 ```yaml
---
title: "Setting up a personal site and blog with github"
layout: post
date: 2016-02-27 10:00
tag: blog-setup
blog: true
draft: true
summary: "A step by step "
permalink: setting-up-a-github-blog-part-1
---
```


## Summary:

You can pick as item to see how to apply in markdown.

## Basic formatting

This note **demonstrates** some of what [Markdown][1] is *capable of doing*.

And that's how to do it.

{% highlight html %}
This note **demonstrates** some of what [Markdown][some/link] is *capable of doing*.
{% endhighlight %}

◇ ◇ ◇ ◇ ◇ ◇ ◇

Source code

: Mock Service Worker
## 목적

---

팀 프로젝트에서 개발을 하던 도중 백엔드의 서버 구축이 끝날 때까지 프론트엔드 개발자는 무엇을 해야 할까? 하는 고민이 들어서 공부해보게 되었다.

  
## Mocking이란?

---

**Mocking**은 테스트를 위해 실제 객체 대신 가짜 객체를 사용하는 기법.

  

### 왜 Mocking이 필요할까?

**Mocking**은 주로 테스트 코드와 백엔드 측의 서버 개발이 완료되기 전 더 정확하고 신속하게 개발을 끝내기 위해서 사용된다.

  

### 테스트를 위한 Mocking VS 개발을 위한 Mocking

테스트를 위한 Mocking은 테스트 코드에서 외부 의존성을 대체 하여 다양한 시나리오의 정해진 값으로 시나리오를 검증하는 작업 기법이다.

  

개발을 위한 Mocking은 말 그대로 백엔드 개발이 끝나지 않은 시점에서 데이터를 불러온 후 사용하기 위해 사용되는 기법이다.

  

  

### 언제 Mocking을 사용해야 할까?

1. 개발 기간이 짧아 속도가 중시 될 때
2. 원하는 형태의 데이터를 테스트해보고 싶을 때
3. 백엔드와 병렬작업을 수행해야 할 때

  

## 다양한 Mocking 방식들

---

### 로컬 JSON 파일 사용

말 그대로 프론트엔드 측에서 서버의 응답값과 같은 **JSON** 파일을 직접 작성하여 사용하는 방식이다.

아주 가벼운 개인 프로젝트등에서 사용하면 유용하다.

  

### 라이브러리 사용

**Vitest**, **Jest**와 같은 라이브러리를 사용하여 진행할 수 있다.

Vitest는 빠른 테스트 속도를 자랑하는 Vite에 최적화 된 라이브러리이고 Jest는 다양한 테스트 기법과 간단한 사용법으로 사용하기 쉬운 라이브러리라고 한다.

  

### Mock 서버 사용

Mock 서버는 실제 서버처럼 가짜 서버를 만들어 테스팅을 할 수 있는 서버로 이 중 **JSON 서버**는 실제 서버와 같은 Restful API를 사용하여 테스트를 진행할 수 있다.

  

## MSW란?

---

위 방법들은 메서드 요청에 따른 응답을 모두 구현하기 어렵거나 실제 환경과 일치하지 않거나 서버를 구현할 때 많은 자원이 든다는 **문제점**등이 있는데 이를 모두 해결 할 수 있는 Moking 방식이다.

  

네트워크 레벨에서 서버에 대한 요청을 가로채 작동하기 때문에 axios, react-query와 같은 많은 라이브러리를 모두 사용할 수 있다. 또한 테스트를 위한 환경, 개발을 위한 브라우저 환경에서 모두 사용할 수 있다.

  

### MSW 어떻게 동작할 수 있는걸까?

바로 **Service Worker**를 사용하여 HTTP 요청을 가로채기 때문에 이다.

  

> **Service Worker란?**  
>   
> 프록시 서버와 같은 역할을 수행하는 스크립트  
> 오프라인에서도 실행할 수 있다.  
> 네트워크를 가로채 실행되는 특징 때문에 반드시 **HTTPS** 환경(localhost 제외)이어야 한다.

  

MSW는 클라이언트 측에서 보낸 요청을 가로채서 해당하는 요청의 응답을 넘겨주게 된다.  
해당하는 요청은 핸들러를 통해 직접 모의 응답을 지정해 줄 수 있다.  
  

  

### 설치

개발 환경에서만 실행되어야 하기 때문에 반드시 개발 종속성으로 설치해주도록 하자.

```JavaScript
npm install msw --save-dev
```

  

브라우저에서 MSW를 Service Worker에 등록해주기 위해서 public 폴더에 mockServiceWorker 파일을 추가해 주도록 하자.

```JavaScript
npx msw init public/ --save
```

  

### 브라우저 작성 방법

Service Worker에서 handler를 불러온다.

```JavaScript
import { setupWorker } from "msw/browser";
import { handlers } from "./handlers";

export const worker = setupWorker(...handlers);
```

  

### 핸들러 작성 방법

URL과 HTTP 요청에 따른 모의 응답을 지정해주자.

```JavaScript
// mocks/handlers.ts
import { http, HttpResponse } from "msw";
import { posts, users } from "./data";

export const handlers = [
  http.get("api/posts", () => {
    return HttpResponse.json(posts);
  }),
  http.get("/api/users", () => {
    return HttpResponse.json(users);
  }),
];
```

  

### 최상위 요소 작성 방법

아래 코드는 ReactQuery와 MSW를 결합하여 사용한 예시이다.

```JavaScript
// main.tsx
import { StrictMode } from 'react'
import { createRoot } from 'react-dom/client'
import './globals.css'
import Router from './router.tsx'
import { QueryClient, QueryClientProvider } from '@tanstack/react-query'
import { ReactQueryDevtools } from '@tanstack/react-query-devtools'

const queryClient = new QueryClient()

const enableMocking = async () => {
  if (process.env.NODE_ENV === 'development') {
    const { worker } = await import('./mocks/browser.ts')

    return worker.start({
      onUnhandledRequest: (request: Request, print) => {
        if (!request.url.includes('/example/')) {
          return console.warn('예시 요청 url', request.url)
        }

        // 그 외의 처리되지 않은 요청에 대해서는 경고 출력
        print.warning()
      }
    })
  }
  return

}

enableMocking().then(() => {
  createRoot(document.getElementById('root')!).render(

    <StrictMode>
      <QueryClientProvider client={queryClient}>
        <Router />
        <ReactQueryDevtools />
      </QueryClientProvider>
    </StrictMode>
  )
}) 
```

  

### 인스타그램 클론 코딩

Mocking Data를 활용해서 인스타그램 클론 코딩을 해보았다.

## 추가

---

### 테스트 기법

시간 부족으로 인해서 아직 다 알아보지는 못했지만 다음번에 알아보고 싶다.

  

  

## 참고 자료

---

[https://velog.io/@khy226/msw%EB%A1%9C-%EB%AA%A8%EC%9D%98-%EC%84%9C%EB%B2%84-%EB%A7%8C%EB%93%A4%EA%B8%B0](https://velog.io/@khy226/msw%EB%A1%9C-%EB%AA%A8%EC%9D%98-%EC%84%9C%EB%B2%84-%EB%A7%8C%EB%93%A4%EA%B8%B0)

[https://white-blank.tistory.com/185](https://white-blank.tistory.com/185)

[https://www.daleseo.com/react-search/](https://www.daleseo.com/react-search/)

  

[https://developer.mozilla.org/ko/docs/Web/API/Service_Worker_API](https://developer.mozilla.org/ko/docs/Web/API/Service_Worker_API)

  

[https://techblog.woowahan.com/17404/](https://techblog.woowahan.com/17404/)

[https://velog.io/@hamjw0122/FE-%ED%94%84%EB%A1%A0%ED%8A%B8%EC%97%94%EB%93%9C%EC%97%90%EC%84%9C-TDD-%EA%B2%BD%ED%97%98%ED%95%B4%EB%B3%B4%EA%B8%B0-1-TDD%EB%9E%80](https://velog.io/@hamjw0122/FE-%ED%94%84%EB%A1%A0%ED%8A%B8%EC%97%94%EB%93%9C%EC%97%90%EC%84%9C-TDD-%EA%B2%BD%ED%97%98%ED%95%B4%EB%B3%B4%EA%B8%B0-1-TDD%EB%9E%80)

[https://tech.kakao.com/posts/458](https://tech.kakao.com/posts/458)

◇ ◇ ◇ ◇ ◇ ◇ ◇

--- Prompt ---
Where does "some" appear in the records above? Copy every line that has it.

--- Exercise solution ---
This note **demonstrates** some of what [Markdown][1] is *capable of doing*.
This note **demonstrates** some of what [Markdown][some/link] is *capable of doing*.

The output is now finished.